> [Exercise brief]: Copy exactly the lines from the start of the material through the line with "1. [蔚来 10 周年：两辆新车，挑战行业最难题". Pictures stay out of the copy.

> [Available data]:
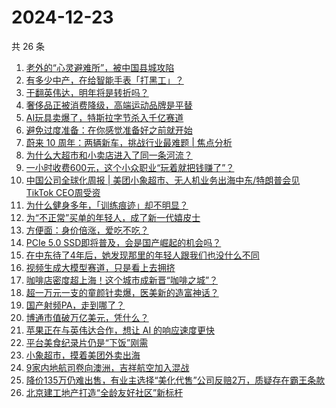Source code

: # 2024-12-23

共 26 条

<!-- BEGIN 36KR -->
<!-- 最后更新时间 2024-12-23 06:00:54 +0800 -->
1. [老外的“心灵避难所”，被中国县城攻陷](https://36kr.com/p/3088215333959817)
1. [有多少中产，在给智能手表「打黑工」？](https://36kr.com/p/3089333268445314)
1. [干翻英伟达，明年将是转折吗？](https://36kr.com/p/3088376582142083)
1. [奢侈品正被消费降级，高端运动品牌是平替](https://36kr.com/p/3088691446577283)
1. [AI玩具卖爆了，特斯拉字节杀入千亿赛道](https://36kr.com/p/3088113827559815)
1. [避免过度准备：在你感觉准备好之前就开始](https://36kr.com/p/3074532927566464)
1. [蔚来 10 周年：两辆新车，挑战行业最难题 | 焦点分析](https://36kr.com/p/3089878477732232)
1. [为什么大超市和小卖店进入了同一条河流？](https://36kr.com/p/3088631724128385)
1. [一小时收费600元，这个小众职业“玩着就把钱赚了”？](https://36kr.com/p/3087986607831424)
1. [中国公司全球化周报 | 美团小象超市、无人机业务出海中东/特朗普会见TikTok CEO周受资](https://36kr.com/p/3088141230864521)
1. [为什么健身多年，「训练痕迹」却不明显？](https://36kr.com/p/3087332477417859)
1. [为“不正常”买单的年轻人，成了新一代嬉皮士](https://36kr.com/p/3088339950025095)
1. [方便面：身价倍涨，爱吃不吃？](https://36kr.com/p/3088106093705348)
1. [PCIe 5.0 SSD即将普及，会是国产崛起的机会吗？](https://36kr.com/p/3088427761236104)
1. [在中东待了4年后，她发现那里的年轻人跟我们也没什么不同](https://36kr.com/p/3087056911661440)
1. [视频生成大模型赛道，只是看上去拥挤](https://36kr.com/p/3088425143597191)
1. [咖啡店密度超上海！这个城市成新晋“咖啡之城”？](https://36kr.com/p/3089350871382403)
1. [超一万元一支的童颜针卖爆，医美新的造富神话？](https://36kr.com/p/3089274853030018)
1. [国产射频PA，走到哪了？](https://36kr.com/p/3087947956500615)
1. [博通市值破万亿美元，凭什么？](https://36kr.com/p/3088117998090369)
1. [苹果正在与英伟达合作，想让 AI 的响应速度更快](https://36kr.com/p/3088086130833539)
1. [平台美食纪录片仍是“下饭”刚需](https://36kr.com/p/3088644878940290)
1. [小象超市，摸着美团外卖出海](https://36kr.com/p/3088785406212231)
1. [9家内地航司卷向澳洲，吉祥航空加入混战](https://36kr.com/p/3088113694734728)
1. [降价135万仍难出售，有业主选择“美化代售”公司反赔2万，质疑存在霸王条款](https://36kr.com/p/3088392522741897)
1. [北京建工地产打造“全龄友好社区”新标杆](https://36kr.com/p/3089382481279108)
<!-- END 36KR -->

> [Written solution]:
Source code

: # 2024-12-23

共 26 条

<!-- BEGIN 36KR -->
<!-- 最后更新时间 2024-12-23 06:00:54 +0800 -->
1. [老外的“心灵避难所”，被中国县城攻陷](https://36kr.com/p/3088215333959817)
1. [有多少中产，在给智能手表「打黑工」？](https://36kr.com/p/3089333268445314)
1. [干翻英伟达，明年将是转折吗？](https://36kr.com/p/3088376582142083)
1. [奢侈品正被消费降级，高端运动品牌是平替](https://36kr.com/p/3088691446577283)
1. [AI玩具卖爆了，特斯拉字节杀入千亿赛道](https://36kr.com/p/3088113827559815)
1. [避免过度准备：在你感觉准备好之前就开始](https://36kr.com/p/3074532927566464)
1. [蔚来 10 周年：两辆新车，挑战行业最难题 | 焦点分析](https://36kr.com/p/3089878477732232)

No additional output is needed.